Each line of data below must be printed exactly as written, with any pictures removed.
(RECORDS PROVIDED begins)
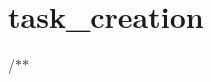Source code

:\chapter{task\+\_\+creation }
\hypertarget{md_doc_2task__creation}{}\label{md_doc_2task__creation}
/\+\texorpdfstring{$\ast$}{*}\texorpdfstring{$\ast$}{*}
\begin{DoxyItemize}
\item 
\end{DoxyItemize}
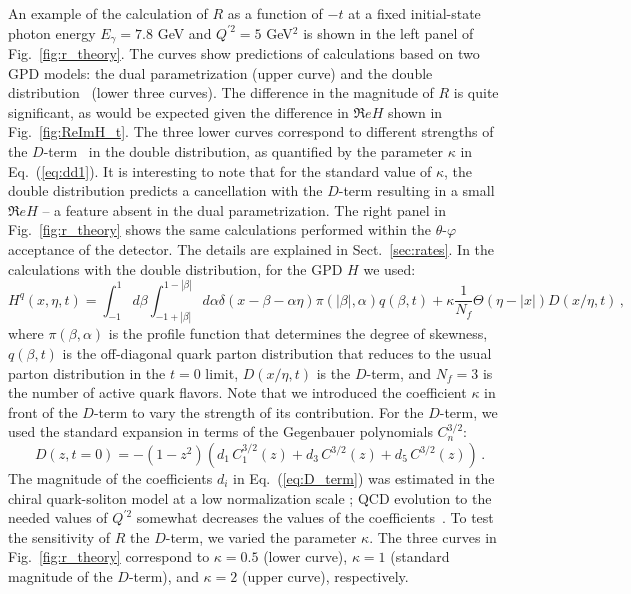 An example of the calculation of $R$ as a function of $-t$ at a fixed
initial-state photon energy $E_{\gamma}=7.8$ GeV and $Q^{\prime 2} = 5$
GeV$^2$ is shown in the left panel of Fig.~\ref{fig:r_theory}.
The curves show predictions of calculations
based on two GPD models: the dual parametrization
\cite{Polyakov:2002wz,Guzey:2006xi,Guzey:2008ys,Polyakov:2008aa} (upper curve)
and the double distribution~\cite{Radyushkin:1998es} (lower three curves).
The difference in the magnitude of $R$ is quite significant, as would be
expected given the difference in $\Re e H$ shown in Fig.~\ref{fig:ReImH_t}.
The three lower curves correspond to different strengths of the
$D$-term~\cite{Goeke:2001tz} in the double distribution, as quantified by the
parameter $\kappa$ in Eq.~(\ref{eq:dd1}).
It is interesting to note that for the standard value of $\kappa$, the double
distribution predicts a cancellation with the $D$-term resulting in a small
$\Re e H$ -- a feature absent in the dual parametrization.
The right panel in Fig.~\ref{fig:r_theory} shows the same calculations
performed within the $\theta$-$\varphi$ acceptance of the detector.
The details are explained in Sect.~\ref{sec:rates}.
In the calculations with the double distribution, for the GPD $H$ we used:
\begin{equation}
H^q(x,\eta,t)=\int^1_{-1} d\beta \int^{1-|\beta|}_{-1+|\beta|} d \alpha \delta(x-\beta-\alpha \eta) \pi(|\beta|,\alpha) q(\beta,t)+ \kappa \frac{1}{N_f}\Theta(\eta-|x|) D(x/\eta,t)
\,,
\label{eq:dd1}
\end{equation}
where $\pi(\beta,\alpha)$ is the profile function that determines the degree
of skewness, $q(\beta,t)$ is the off-diagonal quark parton distribution that
reduces to the usual parton distribution in the $t=0$ limit, $D(x/\eta,t)$ is
the $D$-term, and $N_f=3$ is the number of active quark flavors. Note that we
introduced the coefficient $\kappa$ in front of the $D$-term to vary the
strength of its contribution. For the $D$-term, we used the standard expansion
in terms of the Gegenbauer polynomials $C_n^{3/2}$: 
\begin{equation}
D(z,t=0)=-(1-z^2)(d_1\, C_1^{3/2}(z)+d_3\, C ^{3/2}(z)+d_5\, C ^{3/2}(z)) \,.
\label{eq:D_term}
\end{equation}
The magnitude of the coefficients $d_i$ in Eq.~(\ref{eq:D_term}) was estimated
in the chiral quark-soliton model at a low normalization scale
\cite{Petrov:1998kf}; QCD evolution to the needed values of $Q^{\prime 2}$
somewhat decreases the values of the coefficients~\cite{Diehl:2003ny}.
To test the sensitivity of $R$ the $D$-term, we varied the parameter $\kappa$.
The three curves in Fig.~\ref{fig:r_theory} correspond to $\kappa=0.5$ (lower
curve), $\kappa=1$ (standard magnitude of the $D$-term), and $\kappa=2$
(upper curve), respectively.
(RECORDS PROVIDED ends)
- [RESULT FOR THIS EXERCISE]:
Source code

:\chapter{task\+\_\+creation }
\hypertarget{md_doc_2task__creation}{}\label{md_doc_2task__creation}
/\+\texorpdfstring{$\ast$}{*}\texorpdfstring{$\ast$}{*}
\begin{DoxyItemize}
\item 
\end{DoxyItemize}
 An example of the calculation of $R$ as a function of $-t$ at a fixed
initial-state photon energy $E_{\gamma}=7.8$ GeV and $Q^{\prime 2} = 5$
GeV$^2$ is shown in the left panel of Fig.~\ref{fig:r_theory}.
The curves show predictions of calculations
based on two GPD models: the dual parametrization
\cite{Polyakov:2002wz,Guzey:2006xi,Guzey:2008ys,Polyakov:2008aa} (upper curve)
and the double distribution~\cite{Radyushkin:1998es} (lower three curves).
The difference in the magnitude of $R$ is quite significant, as would be
expected given the difference in $\Re e H$ shown in Fig.~\ref{fig:ReImH_t}.
The three lower curves correspond to different strengths of the
$D$-term~\cite{Goeke:2001tz} in the double distribution, as quantified by the
parameter $\kappa$ in Eq.~(\ref{eq:dd1}).
It is interesting to note that for the standard value of $\kappa$, the double
distribution predicts a cancellation with the $D$-term resulting in a small
$\Re e H$ -- a feature absent in the dual parametrization.
The right panel in Fig.~\ref{fig:r_theory} shows the same calculations
performed within the $\theta$-$\varphi$ acceptance of the detector.
The details are explained in Sect.~\ref{sec:rates}.
In the calculations with the double distribution, for the GPD $H$ we used:
\begin{equation}
H^q(x,\eta,t)=\int^1_{-1} d\beta \int^{1-|\beta|}_{-1+|\beta|} d \alpha \delta(x-\beta-\alpha \eta) \pi(|\beta|,\alpha) q(\beta,t)+ \kappa \frac{1}{N_f}\Theta(\eta-|x|) D(x/\eta,t)
\,,
\label{eq:dd1}
\end{equation}
where $\pi(\beta,\alpha)$ is the profile function that determines the degree
of skewness, $q(\beta,t)$ is the off-diagonal quark parton distribution that
reduces to the usual parton distribution in the $t=0$ limit, $D(x/\eta,t)$ is
the $D$-term, and $N_f=3$ is the number of active quark flavors. Note that we
introduced the coefficient $\kappa$ in front of the $D$-term to vary the
strength of its contribution. For the $D$-term, we used the standard expansion
in terms of the Gegenbauer polynomials $C_n^{3/2}$: 
\begin{equation}
D(z,t=0)=-(1-z^2)(d_1\, C_1^{3/2}(z)+d_3\, C ^{3/2}(z)+d_5\, C ^{3/2}(z)) \,.
\label{eq:D_term}
\end{equation}
The magnitude of the coefficients $d_i$ in Eq.~(\ref{eq:D_term}) was estimated
in the chiral quark-soliton model at a low normalization scale
\cite{Petrov:1998kf}; QCD evolution to the needed values of $Q^{\prime 2}$
somewhat decreases the values of the coefficients~\cite{Diehl:2003ny}.
To test the sensitivity of $R$ the $D$-term, we varied the parameter $\kappa$.
The three curves in Fig.~\ref{fig:r_theory} correspond to $\kappa=0.5$ (lower
curve), $\kappa=1$ (standard magnitude of the $D$-term), and $\kappa=2$
(upper curve), respectively.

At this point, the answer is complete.